I speak the truth, it is not always kind, and I am not sorry. But there is more to the spaces screaming of what I do not speak. It is another story here, another one in my clenched fists, and yet another in what I do. I write to empty my skull, put down issues so they won't paralyse me. I write to remember because I can not stand the thought of forgetting the all I have seen, the all I have heard. I wish never to forget but to shine in the afterglow of my words. I wish for many things. Nicest things.
Yes, it might be about you, but is for me.
Give me a cigarette, for what I wrote last is vulnerable in my head.
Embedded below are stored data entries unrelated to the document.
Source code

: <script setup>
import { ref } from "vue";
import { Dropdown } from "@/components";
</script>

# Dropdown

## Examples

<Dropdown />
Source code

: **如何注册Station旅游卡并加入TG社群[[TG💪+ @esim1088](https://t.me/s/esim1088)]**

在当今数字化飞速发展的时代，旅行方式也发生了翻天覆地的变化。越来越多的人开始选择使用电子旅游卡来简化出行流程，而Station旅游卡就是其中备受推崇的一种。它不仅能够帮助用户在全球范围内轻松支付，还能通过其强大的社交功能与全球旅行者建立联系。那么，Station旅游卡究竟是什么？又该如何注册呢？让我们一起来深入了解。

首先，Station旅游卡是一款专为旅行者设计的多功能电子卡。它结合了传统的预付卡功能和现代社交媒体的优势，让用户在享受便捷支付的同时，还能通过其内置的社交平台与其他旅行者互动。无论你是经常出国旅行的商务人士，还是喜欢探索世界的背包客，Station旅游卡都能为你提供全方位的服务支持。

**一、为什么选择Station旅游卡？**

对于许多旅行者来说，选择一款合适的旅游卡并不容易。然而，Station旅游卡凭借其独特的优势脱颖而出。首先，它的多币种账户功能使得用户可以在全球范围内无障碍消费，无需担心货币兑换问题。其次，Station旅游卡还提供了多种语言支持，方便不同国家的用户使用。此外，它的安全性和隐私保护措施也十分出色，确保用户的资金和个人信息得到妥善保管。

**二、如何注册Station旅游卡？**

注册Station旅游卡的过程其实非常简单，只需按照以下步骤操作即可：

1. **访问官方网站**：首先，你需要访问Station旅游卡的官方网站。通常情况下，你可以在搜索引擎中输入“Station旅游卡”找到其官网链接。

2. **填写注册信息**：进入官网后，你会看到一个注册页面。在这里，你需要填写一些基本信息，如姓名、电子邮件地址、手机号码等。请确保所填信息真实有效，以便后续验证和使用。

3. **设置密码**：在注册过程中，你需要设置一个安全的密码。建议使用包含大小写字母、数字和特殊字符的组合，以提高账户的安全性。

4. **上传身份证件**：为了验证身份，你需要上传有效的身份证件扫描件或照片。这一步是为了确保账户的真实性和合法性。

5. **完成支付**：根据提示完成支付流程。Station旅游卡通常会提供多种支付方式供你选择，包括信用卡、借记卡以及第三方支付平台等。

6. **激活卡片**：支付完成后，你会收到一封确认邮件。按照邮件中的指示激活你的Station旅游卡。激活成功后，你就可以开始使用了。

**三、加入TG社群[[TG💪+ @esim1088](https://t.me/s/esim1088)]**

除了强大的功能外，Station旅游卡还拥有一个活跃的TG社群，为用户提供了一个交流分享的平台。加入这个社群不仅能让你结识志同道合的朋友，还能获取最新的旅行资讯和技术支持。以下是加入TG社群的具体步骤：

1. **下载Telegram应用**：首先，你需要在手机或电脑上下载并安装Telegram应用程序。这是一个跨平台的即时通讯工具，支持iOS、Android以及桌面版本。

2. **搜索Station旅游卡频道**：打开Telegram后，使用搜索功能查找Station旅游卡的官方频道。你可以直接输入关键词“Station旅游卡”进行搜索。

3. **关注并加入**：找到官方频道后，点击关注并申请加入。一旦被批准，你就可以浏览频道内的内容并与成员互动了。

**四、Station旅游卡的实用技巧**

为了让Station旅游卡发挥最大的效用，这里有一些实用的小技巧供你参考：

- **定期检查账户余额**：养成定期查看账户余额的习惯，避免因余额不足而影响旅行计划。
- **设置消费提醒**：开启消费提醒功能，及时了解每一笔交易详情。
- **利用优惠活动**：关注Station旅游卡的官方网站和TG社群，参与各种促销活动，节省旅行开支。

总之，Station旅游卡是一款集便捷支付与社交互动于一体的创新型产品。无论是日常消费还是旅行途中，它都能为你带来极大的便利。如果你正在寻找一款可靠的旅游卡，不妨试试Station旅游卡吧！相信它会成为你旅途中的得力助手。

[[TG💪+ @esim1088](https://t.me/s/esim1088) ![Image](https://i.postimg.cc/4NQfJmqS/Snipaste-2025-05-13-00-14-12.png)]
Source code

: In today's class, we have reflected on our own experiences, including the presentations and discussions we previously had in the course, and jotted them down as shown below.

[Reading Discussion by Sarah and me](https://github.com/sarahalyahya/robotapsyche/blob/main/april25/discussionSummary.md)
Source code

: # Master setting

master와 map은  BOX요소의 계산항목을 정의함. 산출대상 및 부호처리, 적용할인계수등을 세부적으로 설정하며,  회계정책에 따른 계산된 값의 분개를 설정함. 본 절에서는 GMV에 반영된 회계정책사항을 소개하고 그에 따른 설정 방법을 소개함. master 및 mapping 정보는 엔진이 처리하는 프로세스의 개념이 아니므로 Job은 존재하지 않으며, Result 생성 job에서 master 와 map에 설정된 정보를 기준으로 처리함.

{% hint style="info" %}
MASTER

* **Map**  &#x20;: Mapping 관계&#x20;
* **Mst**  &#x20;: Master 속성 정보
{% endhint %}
Its what makes me weak. It is not what I said. Touch me to hear me. Kiss me behind my knees, its what makes my legs run. Its what makes me strong. I spilled the words and now my fingers are too wide apart to collect them and put them back in the safety of my left front lobe. Go on pretending I never thought of it, ever. Keeping my issues strong too.
It is another story of my smile. Of the dinosaurs's and gardens in my head. Old fashion movies, is just the piece of me. It is another story of my eyes that are the greenest springs and fear what they cannot see. It is another story of how I found strength to get up the eighth time and commit the nine crimes. But that doesn't define me. We all make mistakes. We are all made of the same stuff, the same stars.
It is what you want to hear. What you want to see. I cannot blame you for it, or judge your invalid cinema of ridicule your shows for I didn't feel anything when attended to what you wanted me to see.
It is the connection when all is quite. Can you sit alone with yourself? Can you sit in silence with me forever ago and know what I am feeling, behind the noise of what we might say? Words can hurt. Don't make me cry, make me laugh. Touch me to hear me.
Can I really explain? I try, I try, everyday. It is never the whole truth, it will never be.
Maybe this all doesn't make sense, doesn't mean anything. Fuck you, they are MY words and I will never stop!